Tir, który w środę czołowo zderzył się z busem, jechał z prędkością 85 km/godz. na odcinku drogi, gdzie obowiązywało ograniczenie prędkości do 70 km/godz. - wynika z odczytu tachografu auta. W wypadku zginęło osiem osób, a 10 zostało rannych.
Okoliczności zdarzenia bada prokuratura z Rawy Mazowieckiej. W związku z wypadkiem, w środę do dyspozycji prokuratury został zatrzymany 27-letni kierowca tira, mieszkaniec woj. wielkopolskiego, który obecnie przebywa w szpitalu.
Wraki samochodów odholowano na parking policji w Skierniewicach, gdzie zostały zabezpieczone na potrzeby prokuratorskiego postępowania. Biegli analizowali tachografy (urządzenia kontrolujące pracę kierowców) z obu samochodów. Badaniu poddano też jedną z pękniętych opon tira, która mogła mieć wpływ na zachowanie kierowcy ciężarowego auta.
Śledczy czekać też będą na decyzję lekarzy, którzy zadecydują, kiedy pacjent - ze względu na jego stan zdrowia - może zostać przesłuchany. Przesłuchani mają być również pasażerowie busa, ale kiedy to się stanie, zależeć będzie od ich stanu zdrowia.
Prokuratura prosi wszystkie osoby mogące pomóc w wyjaśnieniu okoliczności zdarzenia o kontakt z prokuraturą w Rawie Mazowieckiej (tel. 46 834-11-51) lub policją w Skierniewicach (tel. 46 814-45-42).

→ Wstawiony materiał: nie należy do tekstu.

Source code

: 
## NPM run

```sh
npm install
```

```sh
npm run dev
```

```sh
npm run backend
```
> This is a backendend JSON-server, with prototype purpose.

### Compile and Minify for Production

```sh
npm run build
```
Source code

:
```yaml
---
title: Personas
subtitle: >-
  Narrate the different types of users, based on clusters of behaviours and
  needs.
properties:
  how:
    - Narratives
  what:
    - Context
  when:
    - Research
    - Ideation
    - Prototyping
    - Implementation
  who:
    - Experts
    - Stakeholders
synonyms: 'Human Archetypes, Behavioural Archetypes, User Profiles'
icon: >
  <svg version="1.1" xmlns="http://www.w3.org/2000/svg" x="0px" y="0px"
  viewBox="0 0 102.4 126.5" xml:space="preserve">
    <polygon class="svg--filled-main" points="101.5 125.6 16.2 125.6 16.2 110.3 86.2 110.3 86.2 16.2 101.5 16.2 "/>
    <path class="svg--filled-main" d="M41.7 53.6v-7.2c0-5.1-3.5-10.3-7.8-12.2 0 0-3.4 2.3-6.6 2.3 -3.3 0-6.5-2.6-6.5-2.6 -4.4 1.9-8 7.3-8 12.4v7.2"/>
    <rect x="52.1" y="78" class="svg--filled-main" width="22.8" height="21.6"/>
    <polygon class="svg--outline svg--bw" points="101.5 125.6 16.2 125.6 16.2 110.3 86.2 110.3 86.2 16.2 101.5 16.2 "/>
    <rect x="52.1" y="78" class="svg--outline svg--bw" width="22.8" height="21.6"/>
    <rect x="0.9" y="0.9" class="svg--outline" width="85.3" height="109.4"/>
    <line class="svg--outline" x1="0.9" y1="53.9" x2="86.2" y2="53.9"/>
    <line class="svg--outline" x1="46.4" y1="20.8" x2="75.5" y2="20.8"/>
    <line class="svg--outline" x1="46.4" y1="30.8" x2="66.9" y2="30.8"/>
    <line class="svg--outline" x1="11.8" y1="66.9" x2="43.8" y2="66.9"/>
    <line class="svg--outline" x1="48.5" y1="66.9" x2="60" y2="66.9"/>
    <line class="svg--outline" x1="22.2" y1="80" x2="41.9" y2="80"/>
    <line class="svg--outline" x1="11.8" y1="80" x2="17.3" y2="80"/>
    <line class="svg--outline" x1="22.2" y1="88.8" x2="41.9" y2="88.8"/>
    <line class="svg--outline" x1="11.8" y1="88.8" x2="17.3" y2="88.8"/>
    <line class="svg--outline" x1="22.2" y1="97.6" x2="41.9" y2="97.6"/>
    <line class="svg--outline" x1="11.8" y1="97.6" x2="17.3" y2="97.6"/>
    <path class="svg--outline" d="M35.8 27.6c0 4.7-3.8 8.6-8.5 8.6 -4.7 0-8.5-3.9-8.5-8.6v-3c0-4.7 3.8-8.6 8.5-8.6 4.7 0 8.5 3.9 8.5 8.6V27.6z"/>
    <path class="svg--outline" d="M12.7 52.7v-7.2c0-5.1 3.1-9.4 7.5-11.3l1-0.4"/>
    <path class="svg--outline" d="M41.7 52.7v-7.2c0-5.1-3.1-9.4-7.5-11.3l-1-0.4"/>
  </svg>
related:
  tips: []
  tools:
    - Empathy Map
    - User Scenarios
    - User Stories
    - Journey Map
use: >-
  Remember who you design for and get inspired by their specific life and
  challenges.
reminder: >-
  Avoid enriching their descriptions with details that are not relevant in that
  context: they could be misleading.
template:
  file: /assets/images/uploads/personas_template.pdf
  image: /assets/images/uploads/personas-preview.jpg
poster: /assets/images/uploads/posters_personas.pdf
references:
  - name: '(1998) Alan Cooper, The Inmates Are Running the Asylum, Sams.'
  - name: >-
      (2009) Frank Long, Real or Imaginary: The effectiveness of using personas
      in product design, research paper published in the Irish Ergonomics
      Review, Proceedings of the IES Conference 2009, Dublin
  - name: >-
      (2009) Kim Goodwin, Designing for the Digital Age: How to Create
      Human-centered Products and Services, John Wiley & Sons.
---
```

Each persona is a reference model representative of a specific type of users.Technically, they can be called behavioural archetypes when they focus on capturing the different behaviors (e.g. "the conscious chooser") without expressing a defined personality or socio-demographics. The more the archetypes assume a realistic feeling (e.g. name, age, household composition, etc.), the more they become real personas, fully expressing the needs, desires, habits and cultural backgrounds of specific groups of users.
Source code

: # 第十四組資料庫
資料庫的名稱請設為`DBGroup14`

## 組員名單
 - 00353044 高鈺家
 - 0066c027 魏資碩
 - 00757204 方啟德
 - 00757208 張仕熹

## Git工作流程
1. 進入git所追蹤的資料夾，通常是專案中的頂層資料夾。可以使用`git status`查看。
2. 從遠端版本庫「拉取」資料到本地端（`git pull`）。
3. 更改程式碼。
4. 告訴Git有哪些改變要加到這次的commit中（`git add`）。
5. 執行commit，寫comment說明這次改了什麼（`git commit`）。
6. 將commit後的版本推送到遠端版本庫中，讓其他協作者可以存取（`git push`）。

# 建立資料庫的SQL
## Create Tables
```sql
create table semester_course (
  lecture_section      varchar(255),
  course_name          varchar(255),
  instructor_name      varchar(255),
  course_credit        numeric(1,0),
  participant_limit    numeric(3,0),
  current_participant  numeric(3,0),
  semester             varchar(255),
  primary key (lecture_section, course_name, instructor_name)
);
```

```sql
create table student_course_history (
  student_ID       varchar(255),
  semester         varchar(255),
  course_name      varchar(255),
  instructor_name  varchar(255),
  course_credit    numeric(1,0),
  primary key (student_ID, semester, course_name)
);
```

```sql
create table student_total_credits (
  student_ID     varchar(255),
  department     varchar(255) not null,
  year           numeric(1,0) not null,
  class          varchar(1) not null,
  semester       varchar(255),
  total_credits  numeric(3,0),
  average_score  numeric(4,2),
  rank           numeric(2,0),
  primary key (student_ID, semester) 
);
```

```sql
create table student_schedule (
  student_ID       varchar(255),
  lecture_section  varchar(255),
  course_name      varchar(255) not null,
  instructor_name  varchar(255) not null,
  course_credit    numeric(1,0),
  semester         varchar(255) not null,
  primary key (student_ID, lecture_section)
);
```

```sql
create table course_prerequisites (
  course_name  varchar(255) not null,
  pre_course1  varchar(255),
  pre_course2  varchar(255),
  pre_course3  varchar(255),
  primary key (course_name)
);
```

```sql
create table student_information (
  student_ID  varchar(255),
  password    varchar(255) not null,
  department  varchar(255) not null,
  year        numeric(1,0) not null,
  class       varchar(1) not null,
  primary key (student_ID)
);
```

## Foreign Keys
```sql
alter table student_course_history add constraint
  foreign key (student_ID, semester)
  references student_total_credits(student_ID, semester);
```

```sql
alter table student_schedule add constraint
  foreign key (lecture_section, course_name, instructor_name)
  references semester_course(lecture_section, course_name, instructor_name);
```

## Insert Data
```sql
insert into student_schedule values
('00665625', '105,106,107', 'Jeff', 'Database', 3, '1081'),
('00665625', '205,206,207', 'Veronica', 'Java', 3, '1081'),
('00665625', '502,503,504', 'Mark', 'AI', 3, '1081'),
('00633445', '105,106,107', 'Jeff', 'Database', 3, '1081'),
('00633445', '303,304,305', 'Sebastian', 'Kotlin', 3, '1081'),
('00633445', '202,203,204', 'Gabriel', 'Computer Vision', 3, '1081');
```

W środę rano w miejscowości Chrzczonowice (Łódzkie) na krajowej "ósemce" czołowo zderzyły się tir z busem. W wyniku zderzenia zginęło osiem osób - pięciu mężczyzn, w tym 57-letni kierowca busa, oraz trzy kobiety. Rannych zostało 10 osób. Ofiarami są pracownicy firmy ochroniarskiej z Rawy Mazowieckiej, mieszkańcy Rawy i okolic w wieku od 23 do 57 lat.